In the decades before and after 1600, Nicolaus Copernicus and Johannes Kepler, had a simpler explanation: no epicycles, and all the planets orbit the sun, and the various subtleties of their apparent motion can be explained–and predicted–mathematically. (Galileo, of course, found moons orbiting Jupiter just as the ancients correctly surmised that the moon orbits the Earth. That finding helped move along the eventual acceptance of his fellow scientists’ insights.

What do these guys have to do with clergy sexual abuse and its cover-up by the bishops? I liken the Jay Study and recent commentary on it to the situation of medieval astronomy, before Copernicus, Kepler, and Galileo. Like the ancients we see the planets move through the sky. Also like the ancients we also misdiagnose what we see. The smart ones among us invent contrived explanations (loneliness, homosexuality, the 60′s) for what we witness among people who should be paragons of holiness and virtue.

At the recent dotCommonweal thread I commented on the Frawley-O’Dea assessment of the Jay study.

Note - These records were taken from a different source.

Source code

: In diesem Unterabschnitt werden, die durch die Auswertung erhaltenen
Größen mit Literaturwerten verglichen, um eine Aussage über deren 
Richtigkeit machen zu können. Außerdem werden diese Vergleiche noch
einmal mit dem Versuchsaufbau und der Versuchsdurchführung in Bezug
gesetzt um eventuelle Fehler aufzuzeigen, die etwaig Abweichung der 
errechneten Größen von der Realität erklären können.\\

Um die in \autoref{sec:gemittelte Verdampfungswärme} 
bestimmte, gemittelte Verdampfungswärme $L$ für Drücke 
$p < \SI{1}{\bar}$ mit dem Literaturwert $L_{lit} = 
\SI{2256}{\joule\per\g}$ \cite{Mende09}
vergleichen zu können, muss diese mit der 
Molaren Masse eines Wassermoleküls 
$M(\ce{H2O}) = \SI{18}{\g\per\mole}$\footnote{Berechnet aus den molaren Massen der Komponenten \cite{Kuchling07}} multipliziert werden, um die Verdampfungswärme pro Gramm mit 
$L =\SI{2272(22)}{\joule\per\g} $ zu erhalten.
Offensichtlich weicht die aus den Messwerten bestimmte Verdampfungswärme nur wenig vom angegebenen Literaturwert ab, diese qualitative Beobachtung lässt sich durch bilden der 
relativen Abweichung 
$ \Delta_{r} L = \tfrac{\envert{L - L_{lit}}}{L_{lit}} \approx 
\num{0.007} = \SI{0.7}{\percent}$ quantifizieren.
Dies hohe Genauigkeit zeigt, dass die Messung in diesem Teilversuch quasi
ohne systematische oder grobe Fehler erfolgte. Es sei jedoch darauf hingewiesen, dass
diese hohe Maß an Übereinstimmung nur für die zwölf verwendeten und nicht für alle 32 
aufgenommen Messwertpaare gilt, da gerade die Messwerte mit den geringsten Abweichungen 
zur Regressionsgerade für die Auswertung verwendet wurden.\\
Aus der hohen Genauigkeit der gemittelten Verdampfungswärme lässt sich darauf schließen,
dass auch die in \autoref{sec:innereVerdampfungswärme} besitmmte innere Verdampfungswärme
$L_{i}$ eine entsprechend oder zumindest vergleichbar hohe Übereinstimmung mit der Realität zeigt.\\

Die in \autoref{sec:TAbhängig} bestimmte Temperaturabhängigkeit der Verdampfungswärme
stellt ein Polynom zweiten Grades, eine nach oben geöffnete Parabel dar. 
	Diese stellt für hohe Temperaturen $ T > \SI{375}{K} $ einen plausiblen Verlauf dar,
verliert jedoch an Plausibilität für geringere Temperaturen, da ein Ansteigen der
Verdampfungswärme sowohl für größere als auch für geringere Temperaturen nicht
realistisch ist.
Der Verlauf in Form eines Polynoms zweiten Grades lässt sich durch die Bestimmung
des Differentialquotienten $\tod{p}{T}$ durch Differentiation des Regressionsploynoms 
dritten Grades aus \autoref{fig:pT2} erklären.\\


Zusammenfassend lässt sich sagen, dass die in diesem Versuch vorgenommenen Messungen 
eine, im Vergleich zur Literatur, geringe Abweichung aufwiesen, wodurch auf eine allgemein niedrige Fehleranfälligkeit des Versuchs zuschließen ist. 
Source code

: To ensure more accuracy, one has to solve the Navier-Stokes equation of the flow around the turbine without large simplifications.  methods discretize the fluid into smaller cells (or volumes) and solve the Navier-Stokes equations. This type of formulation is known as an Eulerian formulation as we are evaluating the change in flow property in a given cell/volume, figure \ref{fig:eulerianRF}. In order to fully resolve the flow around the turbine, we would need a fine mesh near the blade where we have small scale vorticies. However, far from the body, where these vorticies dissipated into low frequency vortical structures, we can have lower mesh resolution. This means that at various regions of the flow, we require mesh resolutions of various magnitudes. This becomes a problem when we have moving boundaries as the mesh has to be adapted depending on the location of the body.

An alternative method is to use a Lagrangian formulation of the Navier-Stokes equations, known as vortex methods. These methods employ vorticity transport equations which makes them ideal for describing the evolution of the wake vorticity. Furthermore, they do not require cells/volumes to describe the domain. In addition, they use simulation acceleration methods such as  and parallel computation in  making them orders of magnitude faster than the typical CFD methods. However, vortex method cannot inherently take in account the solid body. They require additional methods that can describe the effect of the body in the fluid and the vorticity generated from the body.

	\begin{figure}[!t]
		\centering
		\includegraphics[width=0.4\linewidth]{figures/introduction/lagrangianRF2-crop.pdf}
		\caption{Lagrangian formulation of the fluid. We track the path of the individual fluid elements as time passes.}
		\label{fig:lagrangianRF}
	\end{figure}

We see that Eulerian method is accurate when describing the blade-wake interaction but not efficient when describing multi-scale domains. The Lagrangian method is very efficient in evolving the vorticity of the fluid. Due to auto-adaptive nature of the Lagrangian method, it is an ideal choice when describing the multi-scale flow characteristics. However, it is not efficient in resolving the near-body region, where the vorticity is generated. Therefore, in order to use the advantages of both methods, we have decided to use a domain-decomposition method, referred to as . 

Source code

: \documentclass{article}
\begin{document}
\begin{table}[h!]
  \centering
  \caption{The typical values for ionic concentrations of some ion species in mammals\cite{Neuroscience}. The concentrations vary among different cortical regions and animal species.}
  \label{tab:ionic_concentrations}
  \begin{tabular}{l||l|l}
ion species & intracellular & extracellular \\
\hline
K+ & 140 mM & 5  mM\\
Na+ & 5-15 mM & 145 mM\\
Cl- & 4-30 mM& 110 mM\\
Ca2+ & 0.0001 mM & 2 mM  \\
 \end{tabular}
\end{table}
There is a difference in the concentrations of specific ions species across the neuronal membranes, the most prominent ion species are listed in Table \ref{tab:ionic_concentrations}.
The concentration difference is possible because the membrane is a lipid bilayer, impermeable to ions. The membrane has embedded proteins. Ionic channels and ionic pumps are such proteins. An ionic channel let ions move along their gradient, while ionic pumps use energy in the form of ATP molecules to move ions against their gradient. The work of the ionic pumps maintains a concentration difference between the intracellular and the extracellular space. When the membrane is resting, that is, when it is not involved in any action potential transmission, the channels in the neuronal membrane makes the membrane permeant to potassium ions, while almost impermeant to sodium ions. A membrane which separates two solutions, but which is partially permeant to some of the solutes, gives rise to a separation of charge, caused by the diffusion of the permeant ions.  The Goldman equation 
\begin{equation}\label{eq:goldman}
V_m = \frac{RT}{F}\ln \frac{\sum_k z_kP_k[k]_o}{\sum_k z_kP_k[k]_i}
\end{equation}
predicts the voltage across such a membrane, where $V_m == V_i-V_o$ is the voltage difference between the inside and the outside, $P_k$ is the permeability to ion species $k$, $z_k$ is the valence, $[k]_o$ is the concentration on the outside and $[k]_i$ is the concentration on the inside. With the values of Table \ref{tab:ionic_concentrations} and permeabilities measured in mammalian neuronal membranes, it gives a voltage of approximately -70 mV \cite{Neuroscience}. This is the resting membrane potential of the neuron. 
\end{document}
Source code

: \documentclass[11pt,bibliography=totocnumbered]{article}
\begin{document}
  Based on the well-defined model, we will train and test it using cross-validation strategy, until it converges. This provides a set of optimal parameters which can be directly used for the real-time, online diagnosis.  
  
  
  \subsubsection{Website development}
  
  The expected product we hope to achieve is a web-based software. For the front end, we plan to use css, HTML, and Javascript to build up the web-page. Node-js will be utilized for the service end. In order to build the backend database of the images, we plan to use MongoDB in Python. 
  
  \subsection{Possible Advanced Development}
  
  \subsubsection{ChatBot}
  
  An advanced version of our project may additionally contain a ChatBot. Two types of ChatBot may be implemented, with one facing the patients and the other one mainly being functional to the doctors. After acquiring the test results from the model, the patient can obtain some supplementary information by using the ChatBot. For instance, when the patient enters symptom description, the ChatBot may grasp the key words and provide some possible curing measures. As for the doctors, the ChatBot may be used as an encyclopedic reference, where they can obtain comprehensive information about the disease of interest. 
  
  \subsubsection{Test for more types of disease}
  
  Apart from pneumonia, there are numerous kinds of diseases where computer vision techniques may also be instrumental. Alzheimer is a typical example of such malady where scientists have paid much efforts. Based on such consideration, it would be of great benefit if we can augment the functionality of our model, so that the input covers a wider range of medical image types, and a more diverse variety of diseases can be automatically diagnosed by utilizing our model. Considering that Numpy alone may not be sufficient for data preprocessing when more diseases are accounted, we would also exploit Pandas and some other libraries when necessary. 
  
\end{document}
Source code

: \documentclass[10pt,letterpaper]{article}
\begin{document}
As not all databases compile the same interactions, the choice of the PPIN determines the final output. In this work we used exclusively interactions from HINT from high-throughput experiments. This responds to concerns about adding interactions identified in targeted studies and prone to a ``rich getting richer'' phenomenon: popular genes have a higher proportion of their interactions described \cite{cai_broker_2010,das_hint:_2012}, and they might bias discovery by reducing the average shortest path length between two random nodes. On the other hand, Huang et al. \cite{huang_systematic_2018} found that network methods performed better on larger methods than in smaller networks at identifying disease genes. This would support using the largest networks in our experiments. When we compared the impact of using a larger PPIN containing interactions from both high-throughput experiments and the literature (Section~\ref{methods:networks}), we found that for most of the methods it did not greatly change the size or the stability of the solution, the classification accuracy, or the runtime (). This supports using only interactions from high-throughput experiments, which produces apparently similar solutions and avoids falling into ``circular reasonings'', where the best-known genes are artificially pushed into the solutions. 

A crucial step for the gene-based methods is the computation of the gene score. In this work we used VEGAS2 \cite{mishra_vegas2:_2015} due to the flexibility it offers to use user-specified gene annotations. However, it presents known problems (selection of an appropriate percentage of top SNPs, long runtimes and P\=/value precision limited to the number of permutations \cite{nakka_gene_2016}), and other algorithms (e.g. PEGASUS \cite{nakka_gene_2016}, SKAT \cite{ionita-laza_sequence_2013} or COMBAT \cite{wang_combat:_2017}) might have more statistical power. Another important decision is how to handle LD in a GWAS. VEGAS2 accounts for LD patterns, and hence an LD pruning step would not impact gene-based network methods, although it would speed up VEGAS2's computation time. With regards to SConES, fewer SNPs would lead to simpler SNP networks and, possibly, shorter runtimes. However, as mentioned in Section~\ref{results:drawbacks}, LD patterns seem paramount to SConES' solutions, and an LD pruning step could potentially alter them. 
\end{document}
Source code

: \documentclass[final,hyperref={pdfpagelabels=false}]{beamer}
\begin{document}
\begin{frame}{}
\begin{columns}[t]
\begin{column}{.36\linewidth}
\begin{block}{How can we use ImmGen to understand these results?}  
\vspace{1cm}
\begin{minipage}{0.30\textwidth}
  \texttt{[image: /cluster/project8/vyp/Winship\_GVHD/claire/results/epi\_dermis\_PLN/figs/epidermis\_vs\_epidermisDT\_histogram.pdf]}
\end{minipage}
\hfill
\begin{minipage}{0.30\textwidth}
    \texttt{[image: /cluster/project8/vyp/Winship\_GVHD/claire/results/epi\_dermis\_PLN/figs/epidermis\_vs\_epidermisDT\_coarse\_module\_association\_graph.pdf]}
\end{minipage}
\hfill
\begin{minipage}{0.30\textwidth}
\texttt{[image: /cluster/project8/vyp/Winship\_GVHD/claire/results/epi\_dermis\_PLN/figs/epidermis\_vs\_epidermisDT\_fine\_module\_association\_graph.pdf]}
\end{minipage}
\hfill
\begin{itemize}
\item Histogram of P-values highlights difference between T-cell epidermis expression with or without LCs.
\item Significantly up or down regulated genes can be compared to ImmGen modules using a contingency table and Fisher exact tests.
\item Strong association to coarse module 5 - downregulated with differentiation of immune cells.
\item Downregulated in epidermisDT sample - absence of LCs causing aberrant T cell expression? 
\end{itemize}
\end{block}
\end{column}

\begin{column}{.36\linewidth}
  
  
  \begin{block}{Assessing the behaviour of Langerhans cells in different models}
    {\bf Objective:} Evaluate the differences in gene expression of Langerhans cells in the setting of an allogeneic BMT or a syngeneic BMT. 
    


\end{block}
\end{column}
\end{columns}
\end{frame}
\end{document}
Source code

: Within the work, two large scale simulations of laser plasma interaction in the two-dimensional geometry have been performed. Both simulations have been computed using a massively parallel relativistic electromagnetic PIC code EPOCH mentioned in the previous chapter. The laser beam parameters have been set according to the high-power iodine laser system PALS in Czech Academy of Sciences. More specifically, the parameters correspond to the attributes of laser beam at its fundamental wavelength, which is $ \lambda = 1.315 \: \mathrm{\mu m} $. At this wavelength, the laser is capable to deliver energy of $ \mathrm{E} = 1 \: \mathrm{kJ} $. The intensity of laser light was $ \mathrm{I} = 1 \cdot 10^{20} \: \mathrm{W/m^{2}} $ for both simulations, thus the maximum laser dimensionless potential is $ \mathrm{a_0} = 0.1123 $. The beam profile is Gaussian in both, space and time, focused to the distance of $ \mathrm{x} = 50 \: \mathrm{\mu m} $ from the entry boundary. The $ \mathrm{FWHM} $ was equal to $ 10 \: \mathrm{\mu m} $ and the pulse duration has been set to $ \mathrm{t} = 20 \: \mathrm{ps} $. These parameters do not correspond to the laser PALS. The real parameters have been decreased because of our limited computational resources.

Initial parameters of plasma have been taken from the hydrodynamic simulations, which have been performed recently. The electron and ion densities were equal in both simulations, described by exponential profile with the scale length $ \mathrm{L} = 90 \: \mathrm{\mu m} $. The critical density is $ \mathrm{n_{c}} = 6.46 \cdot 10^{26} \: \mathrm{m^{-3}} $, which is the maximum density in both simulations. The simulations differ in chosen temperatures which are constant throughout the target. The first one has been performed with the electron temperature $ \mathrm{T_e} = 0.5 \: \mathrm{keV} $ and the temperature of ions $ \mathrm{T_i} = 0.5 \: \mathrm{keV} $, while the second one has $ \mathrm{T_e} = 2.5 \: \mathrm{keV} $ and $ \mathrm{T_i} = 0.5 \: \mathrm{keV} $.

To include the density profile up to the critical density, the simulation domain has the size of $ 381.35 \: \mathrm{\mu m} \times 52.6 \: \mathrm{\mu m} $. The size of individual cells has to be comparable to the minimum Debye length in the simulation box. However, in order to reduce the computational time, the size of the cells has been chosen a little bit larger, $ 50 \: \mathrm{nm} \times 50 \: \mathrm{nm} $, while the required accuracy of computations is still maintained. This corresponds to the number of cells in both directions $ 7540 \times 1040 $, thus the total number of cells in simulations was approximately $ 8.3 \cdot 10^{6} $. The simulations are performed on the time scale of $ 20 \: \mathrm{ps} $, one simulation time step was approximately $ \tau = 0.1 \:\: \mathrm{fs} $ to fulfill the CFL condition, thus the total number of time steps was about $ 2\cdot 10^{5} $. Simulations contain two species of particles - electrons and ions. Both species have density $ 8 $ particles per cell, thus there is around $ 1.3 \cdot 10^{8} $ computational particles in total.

It strikes me many Catholics aren’t completely satisfied with seeing epicycles explain clergy abuse and bishops covering up. There should be a simpler, yet more subtle explanation here. It’s more than the 60′s. It’s more than loneliness. It’s more than a loss of a sense of sin, or homosexuality, or seductive teens. Certainly, one priest (at least) lost his way in the 60′s, one gay priest happened to abuse children, some adolescent somewhere has seduced a priest, some lonely guy turned to child porn and a real kid, and maybe all of them sinned in spite of “knowing” the right and the wrong of it all.

But it doesn’t explain why twenty, thirty, fifty percent or more of bishops covered it up. It doesn’t explain why significantly large numbers of priests preyed on children.

My own sense–and you longtime readers here know this is my soapbox–is that sex abuse and its institutional cover-up has a strong whiff of addiction. Maybe you can explain abusive clergy as lonely guys pining away for self-satisfaction, but what about bishops? I wouldn’t be naive enough to think every instance of abuse and cover-up can be explained away by sexual addiction and codependency. But at the very least, persons expert in addiction should be consulted in any serious study.

We know that the demands of ministry–and I speak of both laity and clergy–are prime environments for many of us to gain weight (my hand is up), indulge in alcohol or drugs, have affairs or be tempted by sex, or act out emotionally through anger, controlling behaviors, intimidation, passive aggressiveness, etc..

Speaking for myself, I didn’t become forty pounds overweight because parishioners were too demanding, or the priest was unfair, or because I didn’t get the down time I wanted. Or that I was lonely. Or that the meanies in the culturewar were bugging me.

I have to concede I have a predilection to addictive behavior. I have to watch myself carefully. With God’s help, I will never be overweight again. But I can own up to the situation for what it is, and I don’t have to blame the fast food industry, promoters of HFCS, my family of origin, or the time demands of parish liturgy.

Getting back to the Church’s crisis, sexual abuse in many cases may be a result of an addictive inclination, immaturity, emotional upheaval, and a lack of support for a healthy lifestyle that combine in various ways to subvert vulnerable people. The assessment from Jay and other researchers that it is hard to predict who will be an abuser indicates multiple possible factors. That leads me to think this whole mess is something a lot closer to how and why people become addicts. One simple system. A host of subtleties we scarcely understand.

This tack should be more seriously examined. And until future studies include experts in addiction as part of the task force, I will read future work on this with a dollop of doubt–at least in terms of grasping the whole picture.

The Jay Study strikes me as akin to primitive science. Ptolemy’s epicycles explained planetary motion, but in a somewhat contorted way. It wasn’t until Copernicus forwarded the notion that the planets orbited the sun–not Earth, and Kepler refined laws of planetary orbits, that the intricacies of what we observed in the skies was largely and logically explained.

I think we’re in a similar situation today. We’re about as advanced in the understanding of sex abuse and cover-up as medieval astronomers were in their field. There are reasons why clergy abuse and their bishops cover up. We just don’t grasp the whole picture yet. My hope is that the Copernicus and Galileo and Kepler of psychopathology has been born already and somewhere is piecing together the strands of this. If not, I fear we’re going to continue to languish in the Dark Ages, to the detriment of the Gospel itself.